[Start of Attachment]
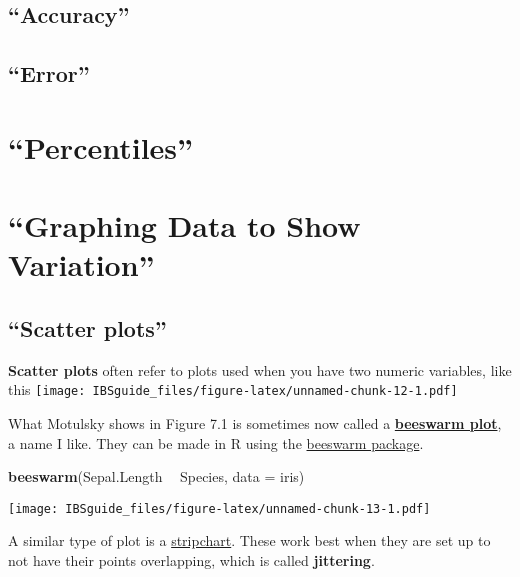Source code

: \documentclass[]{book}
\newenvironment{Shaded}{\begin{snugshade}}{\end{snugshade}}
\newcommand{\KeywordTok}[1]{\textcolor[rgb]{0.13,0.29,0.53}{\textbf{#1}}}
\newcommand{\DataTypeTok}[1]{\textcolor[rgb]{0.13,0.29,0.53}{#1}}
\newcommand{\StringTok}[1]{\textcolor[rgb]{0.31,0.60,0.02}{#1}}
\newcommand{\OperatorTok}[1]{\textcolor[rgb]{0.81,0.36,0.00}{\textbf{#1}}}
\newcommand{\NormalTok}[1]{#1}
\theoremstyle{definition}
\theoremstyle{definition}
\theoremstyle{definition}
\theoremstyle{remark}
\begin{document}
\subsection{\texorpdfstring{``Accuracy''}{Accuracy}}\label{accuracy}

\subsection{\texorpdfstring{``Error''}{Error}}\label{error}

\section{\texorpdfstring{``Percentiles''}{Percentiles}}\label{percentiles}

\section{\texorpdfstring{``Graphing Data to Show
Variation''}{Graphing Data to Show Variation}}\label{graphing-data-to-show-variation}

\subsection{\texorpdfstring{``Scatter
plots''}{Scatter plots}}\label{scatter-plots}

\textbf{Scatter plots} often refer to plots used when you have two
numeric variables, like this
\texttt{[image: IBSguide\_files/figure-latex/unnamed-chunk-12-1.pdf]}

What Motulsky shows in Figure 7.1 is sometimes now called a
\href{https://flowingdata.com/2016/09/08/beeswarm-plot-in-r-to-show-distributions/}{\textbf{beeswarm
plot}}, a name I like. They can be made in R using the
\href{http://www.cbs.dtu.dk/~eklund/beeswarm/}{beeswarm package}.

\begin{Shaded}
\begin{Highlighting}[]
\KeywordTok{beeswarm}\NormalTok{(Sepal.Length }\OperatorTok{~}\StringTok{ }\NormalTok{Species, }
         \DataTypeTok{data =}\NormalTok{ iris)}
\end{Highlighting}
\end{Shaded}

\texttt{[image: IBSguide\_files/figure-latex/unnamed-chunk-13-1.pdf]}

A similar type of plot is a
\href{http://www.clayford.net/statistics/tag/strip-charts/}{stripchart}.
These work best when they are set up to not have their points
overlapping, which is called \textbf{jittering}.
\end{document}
[End of Attachment]
Your instructions: Filter the listing by the string "chunk"; copy each matching line.

Solved exercise:
\texttt{[image: IBSguide\_files/figure-latex/unnamed-chunk-12-1.pdf]}
\texttt{[image: IBSguide\_files/figure-latex/unnamed-chunk-13-1.pdf]}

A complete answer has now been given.